On Monday at the International Serious Games Event in England, "McDonald's Interactive" director Andrew Shimery-Wolf announced that "We can no longer stand by while McDonald's corporate policies help lead the planet to ruin." The group, he added, was breaking away from its parent company to directly address the fast-food giant's unsustainable ways. Inspired by the training videogame America's Army, MI devised a game that can simulate various environmental and business conditions and how manipulating different aspects can affect both the bottom line and ecological problems like deforestation. By running sims, they realized that Abrubt Social Change (ASC), not mere "ethical consumerism," is the answer. Shimery-Wolf told attendees at the games conference:
The concept of Abrupt Social Change, or ASC, is an old and respectable one, a shortcut from rationality to the nerve centers of power that has often accomplished what more systemic approaches cannot. The British Occupation of India, the Vietnam War, even feudalism in Europe were only ended through ASC movements.
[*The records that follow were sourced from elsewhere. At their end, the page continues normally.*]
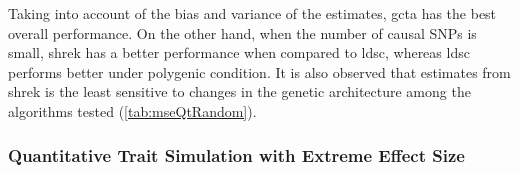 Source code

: \documentclass[12pt]{scrbook}
\begin{document}
Taking into account of the bias and variance of the estimates, \gls{gcta} has the best overall performance.
On the other hand, when the number of causal \glspl{SNP} is small, \gls{shrek} has a better performance when compared to \gls{ldsc}, whereas \gls{ldsc} performs better under polygenic condition.
It is also observed that estimates from \gls{shrek} is the least sensitive to changes in the genetic architecture among the algorithms tested (\cref{tab:mseQtRandom}).  

\subsubsection{Quantitative Trait Simulation with Extreme Effect Size}
\begin{figure}
	\centering
	\subfloat[GCTA]{
}
\end{figure}
\end{document}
And just as governments and NGOs have sometimes assisted ASC movements abroad, so we can be a force for Abrupt Social Change here at home. We in the Interactive Division are using all of our autonomy within McDonald's to do so.
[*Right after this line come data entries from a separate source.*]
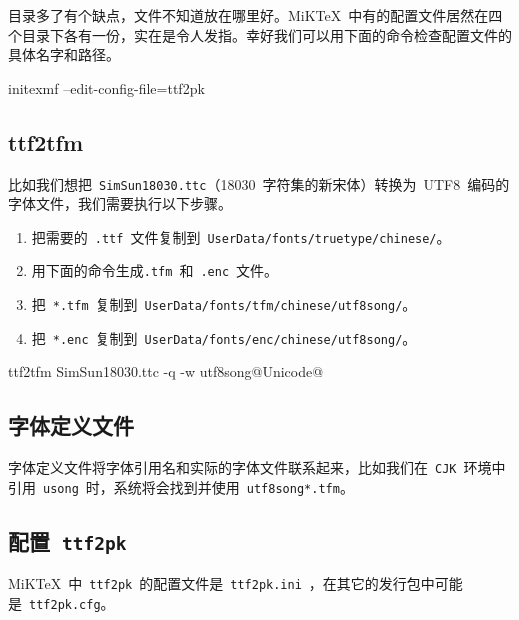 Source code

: 目录多了有个缺点，文件不知道放在哪里好。MiKTeX~中有的配置文件居然在四个目录下各有一份，实在是令人发指。幸好我们可以用下面的命令检查配置文件的具体名字和路径。

\begin{code}
initexmf --edit-config-file=ttf2pk
\end{code}

\subsection{ttf2tfm}
比如我们想把~\verb|SimSun18030.ttc|（18030~字符集的新宋体）转换为~UTF8~编码的字体文件，我们需要执行以下步骤。

\begin{enumerate}
    \item 把需要的~\verb|.ttf|~文件复制到~\verb|UserData/fonts/truetype/chinese/|。
    \item 用下面的命令生成\verb|.tfm|~和~\verb|.enc|~文件。
    \item 把~\verb|*.tfm|~复制到~\verb|UserData/fonts/tfm/chinese/utf8song/|。
    \item 把~\verb|*.enc|~复制到~\verb|UserData/fonts/enc/chinese/utf8song/|。
\end{enumerate}

\begin{code}
ttf2tfm SimSun18030.ttc -q -w utf8song@Unicode@
\end{code}

\subsection{字体定义文件}
字体定义文件将字体引用名和实际的字体文件联系起来，比如我们在~\verb|CJK|~环境中引用~\verb|usong|~时，系统将会找到并使用~\verb|utf8song*.tfm|。


\subsection{配置~\texttt{ttf2pk}}
MiKTeX~中~\verb|ttf2pk|~的配置文件是~\verb|ttf2pk.ini|~，在其它的发行包中可能是~\verb|ttf2pk.cfg|。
One thing, we are appealing to McDonald's franchisees to allow their restaurants to serve part-time as meeting areas where plans for mobilization can be developed, hatched, and acted upon. We have commitments so far from seven owners in Decatur, Illinois, Tucson, Arizona, and Troy, New York.
2. We will offer direct financial assistance from our divisional budget to groups actively involved in effecting ASC, within or outside of franchisee restaurants.
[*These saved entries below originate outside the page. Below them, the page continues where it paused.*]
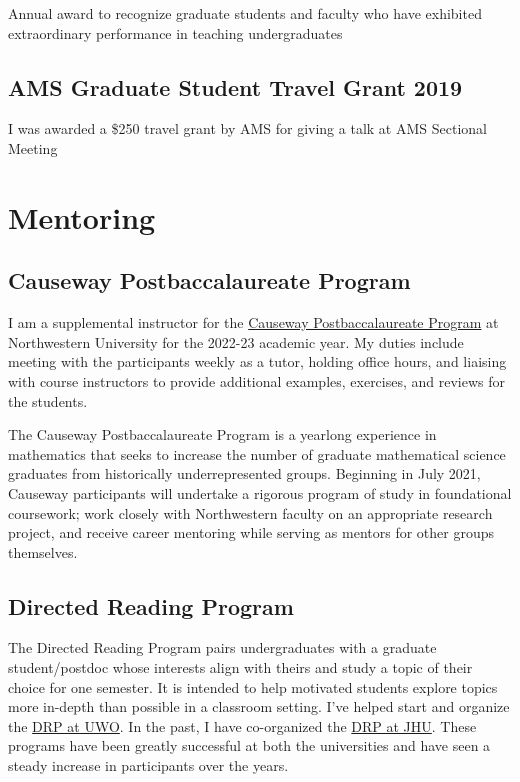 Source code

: \documentclass[
]{report}
\begin{document}
Annual award to recognize graduate students and faculty who have exhibited extraordinary performance in teaching undergraduates

\hypertarget{ams-graduate-student-travel-grant-2019}{%
\section{AMS Graduate Student Travel Grant 2019}\label{ams-graduate-student-travel-grant-2019}}

I was awarded a \$250 travel grant by AMS for giving a talk at AMS Sectional Meeting

\hypertarget{mentoring}{%
\chapter{Mentoring}\label{mentoring}}

\hypertarget{causeway-postbaccalaureate-program}{%
\section{Causeway Postbaccalaureate Program}\label{causeway-postbaccalaureate-program}}

I am a supplemental instructor for the \href{https://sites.northwestern.edu/causeway/}{Causeway Postbaccalaureate Program}
at Northwestern University for the 2022-23 academic year.
My duties include meeting with the participants weekly as a tutor, holding office hours, and liaising with course instructors to provide additional examples, exercises, and reviews for the students.

The Causeway Postbaccalaureate Program is a yearlong experience in mathematics that seeks to increase the number of graduate mathematical science graduates from historically underrepresented groups. Beginning in July 2021, Causeway participants will undertake a rigorous program of study in foundational coursework; work closely with Northwestern faculty on an appropriate research project, and receive career mentoring while serving as mentors for other groups themselves.

\hypertarget{directed-reading-program}{%
\section{Directed Reading Program}\label{directed-reading-program}}

The Directed Reading Program pairs undergraduates with a graduate student/postdoc whose interests align with theirs and study a topic of their choice for one semester. It is intended to help motivated students explore topics more in-depth than possible in a classroom setting. I've helped start and organize the \href{https://www.math.uwo.ca/undergraduate/current_students/directed_reading_program.html}{DRP at UWO}. In the past, I have co-organized the \href{https://math.jhu.edu/drp.html}{DRP at JHU}.
These programs have been greatly successful at both the universities and have seen a steady increase in participants over the years.
\end{document}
3. We will help develop technologies useful to mass mobilization, such as the cell-phone text broadcasters so useful in the Ukraine in the recent Orange Revolution. As for McMarketplace, it will serve as a tool to explore methods for change, and to learn just how governments might be forced to adequately control corporations.
Again, we strongly feel that legislation is indeed our only hope, and what we must fight for via Abrupt Social Change.
"Ethical consumerism" or other market-based approaches will not help. A recent poll showed that 83% of UK consumers intend to purchase ethically on a regular basis; 5% actually do. And boycotts and other forms of consumer pressure are valiant but ineffectual, capable of producing only momentary, localized changes in corporate policy. As for "ethical investment," its potential is sadly quite small.
No, economic forces won't save us; there's a reason we have governments, voting, and laws that must be obeyed. But since governments won't create the right laws without popular pressure, helping to generate that pressure is the only responsible choice, the only true CSR [Corporate Social Responsibility].
If it sounds too good to be true, that's cuz it is. The presentation, which followed the release of the free McMarketplace video game, is reportedly the work of Yes Men-like art/activist consortium RTMark. As far as I can tell, the actual McDonald's has not yet responded publicly to the presentation.